While a good (but still growing) number of predifined and heighly configurable
[functions](docs/FunctionDescriptions.md) are included and ready to use, SaQC
additionally ships with a python based extension language. The, let's call it
slightly exxagerated, domain specific language (DSL), allows to define (more
or less simple) tests to be written directly within in the configuration. The 
idea is, that many more complex datasets carry inherent physical and 
technical relationsships (like "if the variables indicating the health of 
an active cooling solution drops, the values of variable 'y' are useless"), that
are way easier to express in text than in code. 

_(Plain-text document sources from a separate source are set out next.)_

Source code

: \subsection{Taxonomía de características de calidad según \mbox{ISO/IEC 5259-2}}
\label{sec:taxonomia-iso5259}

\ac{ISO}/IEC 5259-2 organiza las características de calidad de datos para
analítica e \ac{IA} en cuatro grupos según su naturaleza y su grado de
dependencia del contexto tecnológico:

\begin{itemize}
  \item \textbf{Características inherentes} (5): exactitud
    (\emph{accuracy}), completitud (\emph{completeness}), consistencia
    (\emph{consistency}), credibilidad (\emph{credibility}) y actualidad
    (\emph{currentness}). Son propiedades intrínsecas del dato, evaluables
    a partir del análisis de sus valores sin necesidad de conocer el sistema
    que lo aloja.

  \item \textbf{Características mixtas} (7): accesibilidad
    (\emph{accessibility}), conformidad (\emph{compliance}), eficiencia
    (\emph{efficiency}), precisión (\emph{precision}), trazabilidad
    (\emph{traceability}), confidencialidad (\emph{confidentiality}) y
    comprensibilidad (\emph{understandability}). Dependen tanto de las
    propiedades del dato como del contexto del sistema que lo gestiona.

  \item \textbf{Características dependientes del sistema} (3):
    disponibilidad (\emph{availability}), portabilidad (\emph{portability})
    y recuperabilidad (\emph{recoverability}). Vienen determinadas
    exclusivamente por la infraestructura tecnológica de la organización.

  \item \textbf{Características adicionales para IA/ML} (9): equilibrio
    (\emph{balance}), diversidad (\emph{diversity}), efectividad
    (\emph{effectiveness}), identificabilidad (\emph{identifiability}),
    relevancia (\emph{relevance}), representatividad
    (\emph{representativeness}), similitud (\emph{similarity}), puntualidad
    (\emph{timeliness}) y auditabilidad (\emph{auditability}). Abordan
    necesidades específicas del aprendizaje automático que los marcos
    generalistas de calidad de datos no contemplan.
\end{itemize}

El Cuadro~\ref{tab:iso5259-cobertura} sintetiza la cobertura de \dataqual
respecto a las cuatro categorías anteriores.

For a more specific round trip to some of SaQC's possibilities, please refer to
our [HowTo](docs/GettingStarted.md).

## Installation

### pip
SaQC is available on the Python Package Index ([PyPI](https://pypi.org/)) and
can be installed using [pip](https://pip.pypa.io/en/stable/):
```sh
python -m pip install saqc
```

### Manual installation
The latest development version is directly available from the
[gitlab](https://git.ufz.de/rdm-software/saqc) server of the
[Helmholtz Center for Environmental Research](https://www.ufz.de/index.php?en=33573). 
   
   
## Usage
### Command line interface (CLI)
SaQC provides a basic CLI 

### Integration into the 

### User Defined Test
User defined tests allow to specify simple quality checks directly within the
configuration.
#### Specification
- Test name: `generic`
- The parameter 'func' followed by an expression needs to be given
- Example: generic, `{func: (thisvar > 0) & ismissing(othervar)}`
#### Restrictions
- only the operators and functions listed below are available
- all checks need to be conditional expression and have to return an array of boolean values, 
  all other expressions are rejected. This limitation is enforced to somewhat narrow the 
  scope of the system and therefore the potential to mess things up and might as well be 
  removed in the future.
#### Syntax
- standard Python syntax
- all variables within the configuration file can be used
#### Supported Operators
- all arithmetic operators
- all comparison operators
- bitwise operators: and, or, xor, complement (`&`, `|`, `^`, `~`)
#### Supported functions

| function name | description                                                      |
|---------------|------------------------------------------------------------------|
| `abs`         | absolute values of a variable                                    |
| `max`         | maximum value of a variable                                      |
| `min`         | minimum value of a variable                                      |
| `mean`        | mean value of a variable                                         |
| `sum`         | sum of a variable                                                |
| `std`         | standard deviation of a variable                                 |
| `len`         | the number of values of variable                                 |
| `ismissing`   | check for missing values (nan and a possibly user defined value) |

#### Referencing Semantics
If another variable is reference within an generic test, the flags from that variable are
propagated to the checked variable.

For example:
Let `var1` and `var2` be two variables of a given dataset and `func: var1 > mean(var1)` 
the condition wheter to flag `var2`. The result of the check can be described
as `isflagged(var1) & istrue(func())`.

=======

### License
Copyright(c) 2019, 
Helmholtz-Zentrum fuer Umweltforschung GmbH - UFZ. 
All rights reserved.

The "System for Automated Quality Control" is free software. You can 
redistribute it and/or modify it under the terms of the GNU General 
Public License as published by the free Software Foundation either 
version 3 of the License, or (at your option) any later version. See the [license](license.txt) for detaily.

This program is distributed in the hope that it will be useful, but 
WITHOUT ANY WARRANTY; without even the implied warranty of 
MERCHANTABILITY or FITNESS FOR A PARTICULAR PURPOSE. 
See the GNU General Public License for more details.